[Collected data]
BEGIN

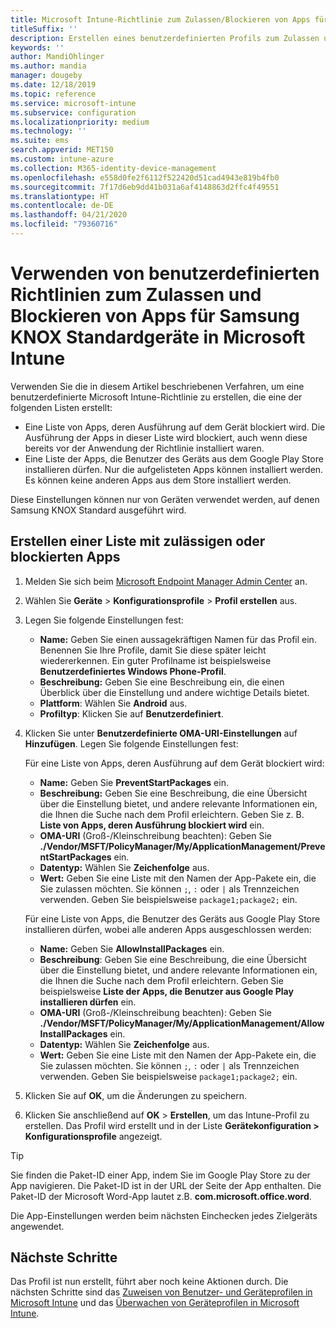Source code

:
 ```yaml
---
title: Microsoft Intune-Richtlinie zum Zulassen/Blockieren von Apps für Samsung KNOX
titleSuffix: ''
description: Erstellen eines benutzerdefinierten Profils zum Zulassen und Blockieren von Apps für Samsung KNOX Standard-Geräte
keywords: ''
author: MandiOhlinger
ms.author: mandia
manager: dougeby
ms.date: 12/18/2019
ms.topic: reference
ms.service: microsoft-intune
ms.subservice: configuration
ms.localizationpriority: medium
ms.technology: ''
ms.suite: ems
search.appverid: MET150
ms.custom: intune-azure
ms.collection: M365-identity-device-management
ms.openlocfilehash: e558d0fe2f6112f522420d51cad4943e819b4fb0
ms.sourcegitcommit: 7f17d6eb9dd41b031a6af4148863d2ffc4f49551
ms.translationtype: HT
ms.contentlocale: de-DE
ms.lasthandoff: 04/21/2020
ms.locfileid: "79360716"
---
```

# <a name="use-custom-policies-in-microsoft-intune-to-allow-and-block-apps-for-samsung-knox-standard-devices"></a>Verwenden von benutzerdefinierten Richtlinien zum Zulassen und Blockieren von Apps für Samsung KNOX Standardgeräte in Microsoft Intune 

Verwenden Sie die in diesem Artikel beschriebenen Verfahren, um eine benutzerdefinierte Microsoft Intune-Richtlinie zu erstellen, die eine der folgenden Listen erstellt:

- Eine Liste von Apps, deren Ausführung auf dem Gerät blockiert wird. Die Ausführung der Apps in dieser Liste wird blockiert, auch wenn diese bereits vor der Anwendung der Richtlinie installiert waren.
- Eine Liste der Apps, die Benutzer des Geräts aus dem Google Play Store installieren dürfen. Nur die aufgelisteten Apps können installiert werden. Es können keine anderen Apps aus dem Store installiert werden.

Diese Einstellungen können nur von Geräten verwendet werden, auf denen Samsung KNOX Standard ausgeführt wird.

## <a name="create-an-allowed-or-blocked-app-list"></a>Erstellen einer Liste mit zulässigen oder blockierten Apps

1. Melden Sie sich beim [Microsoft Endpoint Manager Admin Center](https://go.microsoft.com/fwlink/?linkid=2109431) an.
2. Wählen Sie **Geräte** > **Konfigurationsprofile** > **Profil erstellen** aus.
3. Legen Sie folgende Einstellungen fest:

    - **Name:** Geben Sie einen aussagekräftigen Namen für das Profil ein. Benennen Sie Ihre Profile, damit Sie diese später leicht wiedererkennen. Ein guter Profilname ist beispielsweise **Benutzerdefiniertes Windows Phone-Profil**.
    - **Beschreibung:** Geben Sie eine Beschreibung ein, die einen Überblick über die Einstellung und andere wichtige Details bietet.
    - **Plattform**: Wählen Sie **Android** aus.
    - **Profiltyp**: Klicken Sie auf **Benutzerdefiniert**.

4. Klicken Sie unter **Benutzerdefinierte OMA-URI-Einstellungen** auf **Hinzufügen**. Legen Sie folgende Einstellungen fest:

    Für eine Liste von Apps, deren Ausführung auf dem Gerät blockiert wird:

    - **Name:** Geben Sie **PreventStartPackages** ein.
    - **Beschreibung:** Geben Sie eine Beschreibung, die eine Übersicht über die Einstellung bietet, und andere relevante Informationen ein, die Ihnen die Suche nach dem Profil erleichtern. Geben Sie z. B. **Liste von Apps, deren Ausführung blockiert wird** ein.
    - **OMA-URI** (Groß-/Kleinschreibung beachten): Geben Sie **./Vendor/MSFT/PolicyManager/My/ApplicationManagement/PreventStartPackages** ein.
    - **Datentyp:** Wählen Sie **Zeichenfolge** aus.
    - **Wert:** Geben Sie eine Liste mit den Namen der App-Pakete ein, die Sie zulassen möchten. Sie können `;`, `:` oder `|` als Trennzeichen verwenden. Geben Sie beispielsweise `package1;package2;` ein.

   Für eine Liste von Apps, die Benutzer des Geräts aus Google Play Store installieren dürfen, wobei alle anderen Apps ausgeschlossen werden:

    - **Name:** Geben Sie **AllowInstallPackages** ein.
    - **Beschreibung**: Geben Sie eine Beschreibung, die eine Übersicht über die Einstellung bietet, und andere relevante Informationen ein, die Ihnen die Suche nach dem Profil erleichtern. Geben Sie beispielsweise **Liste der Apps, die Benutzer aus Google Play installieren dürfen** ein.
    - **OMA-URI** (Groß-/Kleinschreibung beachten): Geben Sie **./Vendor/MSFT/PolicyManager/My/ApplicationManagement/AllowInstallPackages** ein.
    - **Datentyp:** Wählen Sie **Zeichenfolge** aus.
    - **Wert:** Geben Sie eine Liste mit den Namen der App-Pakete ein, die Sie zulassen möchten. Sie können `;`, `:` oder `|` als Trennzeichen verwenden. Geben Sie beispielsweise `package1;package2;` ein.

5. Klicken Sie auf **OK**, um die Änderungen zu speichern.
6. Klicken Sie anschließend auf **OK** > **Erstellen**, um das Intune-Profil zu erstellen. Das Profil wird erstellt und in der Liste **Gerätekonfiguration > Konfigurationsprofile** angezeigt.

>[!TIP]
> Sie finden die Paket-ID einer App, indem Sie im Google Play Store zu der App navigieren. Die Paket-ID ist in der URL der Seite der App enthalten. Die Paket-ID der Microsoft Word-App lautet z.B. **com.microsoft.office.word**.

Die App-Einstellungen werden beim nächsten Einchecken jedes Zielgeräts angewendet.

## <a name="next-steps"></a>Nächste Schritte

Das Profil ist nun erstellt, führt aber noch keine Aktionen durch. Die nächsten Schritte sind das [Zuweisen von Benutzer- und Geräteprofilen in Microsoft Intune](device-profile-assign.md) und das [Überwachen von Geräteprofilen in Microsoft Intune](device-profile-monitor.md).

END

#### Work request
Could you set down, exactly as written, the lines above between the one holding "oder blockierten Apps" and the one holding "- **Name:** Geben Sie **AllowInstallPackages**", inclusive, and nothing more?

#### Output of the exercise
## <a name="create-an-allowed-or-blocked-app-list"></a>Erstellen einer Liste mit zulässigen oder blockierten Apps

1. Melden Sie sich beim [Microsoft Endpoint Manager Admin Center](https://go.microsoft.com/fwlink/?linkid=2109431) an.
2. Wählen Sie **Geräte** > **Konfigurationsprofile** > **Profil erstellen** aus.
3. Legen Sie folgende Einstellungen fest:

    - **Name:** Geben Sie einen aussagekräftigen Namen für das Profil ein. Benennen Sie Ihre Profile, damit Sie diese später leicht wiedererkennen. Ein guter Profilname ist beispielsweise **Benutzerdefiniertes Windows Phone-Profil**.
    - **Beschreibung:** Geben Sie eine Beschreibung ein, die einen Überblick über die Einstellung und andere wichtige Details bietet.
    - **Plattform**: Wählen Sie **Android** aus.
    - **Profiltyp**: Klicken Sie auf **Benutzerdefiniert**.

4. Klicken Sie unter **Benutzerdefinierte OMA-URI-Einstellungen** auf **Hinzufügen**. Legen Sie folgende Einstellungen fest:

    Für eine Liste von Apps, deren Ausführung auf dem Gerät blockiert wird:

    - **Name:** Geben Sie **PreventStartPackages** ein.
    - **Beschreibung:** Geben Sie eine Beschreibung, die eine Übersicht über die Einstellung bietet, und andere relevante Informationen ein, die Ihnen die Suche nach dem Profil erleichtern. Geben Sie z. B. **Liste von Apps, deren Ausführung blockiert wird** ein.
    - **OMA-URI** (Groß-/Kleinschreibung beachten): Geben Sie **./Vendor/MSFT/PolicyManager/My/ApplicationManagement/PreventStartPackages** ein.
    - **Datentyp:** Wählen Sie **Zeichenfolge** aus.
    - **Wert:** Geben Sie eine Liste mit den Namen der App-Pakete ein, die Sie zulassen möchten. Sie können `;`, `:` oder `|` als Trennzeichen verwenden. Geben Sie beispielsweise `package1;package2;` ein.

   Für eine Liste von Apps, die Benutzer des Geräts aus Google Play Store installieren dürfen, wobei alle anderen Apps ausgeschlossen werden:

    - **Name:** Geben Sie **AllowInstallPackages** ein.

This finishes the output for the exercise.